──────── Listed records
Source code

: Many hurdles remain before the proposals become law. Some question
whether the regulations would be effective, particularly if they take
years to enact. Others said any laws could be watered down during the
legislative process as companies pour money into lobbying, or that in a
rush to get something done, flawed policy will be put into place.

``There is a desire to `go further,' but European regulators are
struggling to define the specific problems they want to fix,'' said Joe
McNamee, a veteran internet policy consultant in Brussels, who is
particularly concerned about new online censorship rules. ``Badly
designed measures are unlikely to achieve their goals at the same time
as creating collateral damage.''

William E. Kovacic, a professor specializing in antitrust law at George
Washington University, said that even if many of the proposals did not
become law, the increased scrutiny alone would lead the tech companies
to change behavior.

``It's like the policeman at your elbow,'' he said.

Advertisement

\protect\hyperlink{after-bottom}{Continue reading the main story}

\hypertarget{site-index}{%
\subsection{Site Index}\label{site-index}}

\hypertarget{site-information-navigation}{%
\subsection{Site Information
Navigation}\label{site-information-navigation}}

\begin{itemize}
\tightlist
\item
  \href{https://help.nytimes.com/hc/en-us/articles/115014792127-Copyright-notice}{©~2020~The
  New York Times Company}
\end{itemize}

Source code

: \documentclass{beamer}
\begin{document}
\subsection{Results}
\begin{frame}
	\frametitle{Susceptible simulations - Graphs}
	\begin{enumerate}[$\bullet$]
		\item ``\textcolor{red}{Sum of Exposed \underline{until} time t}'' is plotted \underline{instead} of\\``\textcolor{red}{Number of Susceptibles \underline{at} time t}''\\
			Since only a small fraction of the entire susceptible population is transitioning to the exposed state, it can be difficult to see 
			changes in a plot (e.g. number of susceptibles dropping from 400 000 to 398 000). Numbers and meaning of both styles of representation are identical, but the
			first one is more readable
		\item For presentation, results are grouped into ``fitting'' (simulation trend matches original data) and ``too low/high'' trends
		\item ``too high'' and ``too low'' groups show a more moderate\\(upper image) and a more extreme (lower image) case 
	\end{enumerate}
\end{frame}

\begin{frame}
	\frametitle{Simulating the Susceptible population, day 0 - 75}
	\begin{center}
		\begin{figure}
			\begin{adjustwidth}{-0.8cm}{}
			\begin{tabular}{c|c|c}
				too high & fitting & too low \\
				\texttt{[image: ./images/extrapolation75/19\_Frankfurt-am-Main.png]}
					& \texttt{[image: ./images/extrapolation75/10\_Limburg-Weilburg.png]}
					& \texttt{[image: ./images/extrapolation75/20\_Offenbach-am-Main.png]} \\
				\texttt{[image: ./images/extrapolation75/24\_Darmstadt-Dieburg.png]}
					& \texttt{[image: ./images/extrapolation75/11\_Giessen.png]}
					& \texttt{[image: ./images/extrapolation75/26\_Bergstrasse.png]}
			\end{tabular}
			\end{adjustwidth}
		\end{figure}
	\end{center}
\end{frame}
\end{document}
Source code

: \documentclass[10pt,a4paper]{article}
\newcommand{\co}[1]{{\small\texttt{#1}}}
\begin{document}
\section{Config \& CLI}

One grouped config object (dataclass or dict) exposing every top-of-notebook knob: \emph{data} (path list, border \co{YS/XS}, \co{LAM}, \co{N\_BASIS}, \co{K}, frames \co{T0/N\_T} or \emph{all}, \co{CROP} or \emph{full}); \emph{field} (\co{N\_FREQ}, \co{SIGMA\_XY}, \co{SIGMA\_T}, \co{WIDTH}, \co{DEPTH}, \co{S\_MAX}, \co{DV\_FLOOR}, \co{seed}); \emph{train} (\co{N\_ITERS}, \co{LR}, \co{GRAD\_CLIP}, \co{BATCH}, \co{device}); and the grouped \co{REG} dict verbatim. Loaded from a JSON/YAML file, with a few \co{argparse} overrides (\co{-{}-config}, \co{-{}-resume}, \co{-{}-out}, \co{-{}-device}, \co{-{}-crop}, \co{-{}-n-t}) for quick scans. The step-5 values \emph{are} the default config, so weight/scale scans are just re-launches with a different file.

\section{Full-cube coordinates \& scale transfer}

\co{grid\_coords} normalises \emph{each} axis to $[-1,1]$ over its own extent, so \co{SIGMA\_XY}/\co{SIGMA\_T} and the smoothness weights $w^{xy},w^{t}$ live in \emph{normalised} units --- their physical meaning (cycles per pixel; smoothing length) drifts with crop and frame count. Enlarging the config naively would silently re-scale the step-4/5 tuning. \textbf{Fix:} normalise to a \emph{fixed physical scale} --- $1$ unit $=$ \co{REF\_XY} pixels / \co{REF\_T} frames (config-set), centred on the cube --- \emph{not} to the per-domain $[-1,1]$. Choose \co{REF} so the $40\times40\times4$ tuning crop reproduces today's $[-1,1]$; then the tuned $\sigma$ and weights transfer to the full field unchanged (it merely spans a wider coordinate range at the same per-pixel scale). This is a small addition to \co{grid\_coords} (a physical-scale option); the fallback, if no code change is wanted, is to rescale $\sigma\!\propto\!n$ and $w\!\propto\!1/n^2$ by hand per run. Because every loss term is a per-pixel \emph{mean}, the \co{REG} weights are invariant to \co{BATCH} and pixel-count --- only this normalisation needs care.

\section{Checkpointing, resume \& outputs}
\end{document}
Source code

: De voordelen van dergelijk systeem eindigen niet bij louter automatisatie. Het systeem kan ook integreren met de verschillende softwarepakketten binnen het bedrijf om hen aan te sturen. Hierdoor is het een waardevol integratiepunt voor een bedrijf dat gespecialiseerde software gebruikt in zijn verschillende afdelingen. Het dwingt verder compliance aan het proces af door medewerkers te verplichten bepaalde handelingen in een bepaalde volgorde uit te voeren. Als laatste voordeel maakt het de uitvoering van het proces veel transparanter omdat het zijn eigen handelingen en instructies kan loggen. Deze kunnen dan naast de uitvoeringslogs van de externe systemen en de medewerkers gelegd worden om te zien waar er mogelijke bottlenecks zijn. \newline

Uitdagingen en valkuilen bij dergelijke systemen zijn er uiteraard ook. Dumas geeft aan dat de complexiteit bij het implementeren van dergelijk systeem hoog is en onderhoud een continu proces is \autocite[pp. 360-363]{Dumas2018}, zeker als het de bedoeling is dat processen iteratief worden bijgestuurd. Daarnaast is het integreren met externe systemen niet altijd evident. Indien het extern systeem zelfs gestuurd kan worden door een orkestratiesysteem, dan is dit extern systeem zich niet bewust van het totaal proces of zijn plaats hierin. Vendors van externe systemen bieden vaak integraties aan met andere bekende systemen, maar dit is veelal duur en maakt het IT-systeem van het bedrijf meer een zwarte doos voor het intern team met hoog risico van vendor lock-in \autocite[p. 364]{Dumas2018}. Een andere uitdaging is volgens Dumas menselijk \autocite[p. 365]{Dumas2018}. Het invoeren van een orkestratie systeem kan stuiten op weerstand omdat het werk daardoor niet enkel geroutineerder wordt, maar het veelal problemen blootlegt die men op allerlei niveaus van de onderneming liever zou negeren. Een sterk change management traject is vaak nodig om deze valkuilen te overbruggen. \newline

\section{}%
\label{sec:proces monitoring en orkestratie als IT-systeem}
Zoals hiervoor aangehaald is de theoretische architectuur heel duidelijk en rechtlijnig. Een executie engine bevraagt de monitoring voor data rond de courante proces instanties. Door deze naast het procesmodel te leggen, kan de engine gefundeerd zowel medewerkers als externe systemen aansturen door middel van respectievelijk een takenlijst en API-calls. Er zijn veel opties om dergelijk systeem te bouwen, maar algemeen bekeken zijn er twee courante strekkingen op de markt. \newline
────────────────
**Exercise goal**
Nothing but the lines from the start of the data above through the line with "legislative process as" should appear in your answer, copied exactly.

**Response box**
Source code

: Many hurdles remain before the proposals become law. Some question
whether the regulations would be effective, particularly if they take
years to enact. Others said any laws could be watered down during the
legislative process as companies pour money into lobbying, or that in a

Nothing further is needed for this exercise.